Study material
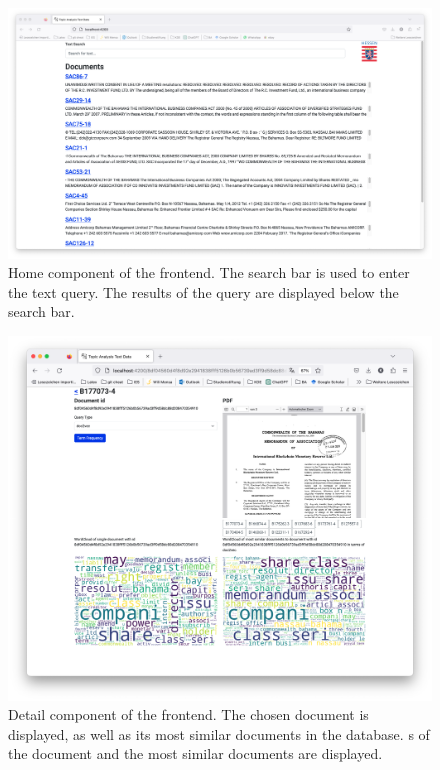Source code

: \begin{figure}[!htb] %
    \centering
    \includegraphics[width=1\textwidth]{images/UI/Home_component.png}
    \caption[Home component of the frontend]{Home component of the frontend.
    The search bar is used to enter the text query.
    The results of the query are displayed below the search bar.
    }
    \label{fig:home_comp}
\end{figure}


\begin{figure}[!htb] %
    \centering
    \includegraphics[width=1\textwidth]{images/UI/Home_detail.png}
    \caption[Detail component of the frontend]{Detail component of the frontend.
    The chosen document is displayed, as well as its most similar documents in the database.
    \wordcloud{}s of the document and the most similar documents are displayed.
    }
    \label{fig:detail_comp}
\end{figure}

Assignment
Could you retype every record exactly, leaving the pictures out?

Result for this task
Source code

: \begin{figure}[!htb] %
    \centering
    \includegraphics[width=1\textwidth]{images/UI/Home_component.png}
    \caption[Home component of the frontend]{Home component of the frontend.
    The search bar is used to enter the text query.
    The results of the query are displayed below the search bar.
    }
    \label{fig:home_comp}
\end{figure}


\begin{figure}[!htb] %
    \centering
    \includegraphics[width=1\textwidth]{images/UI/Home_detail.png}
    \caption[Detail component of the frontend]{Detail component of the frontend.
    The chosen document is displayed, as well as its most similar documents in the database.
    \wordcloud{}s of the document and the most similar documents are displayed.
    }
    \label{fig:detail_comp}
\end{figure}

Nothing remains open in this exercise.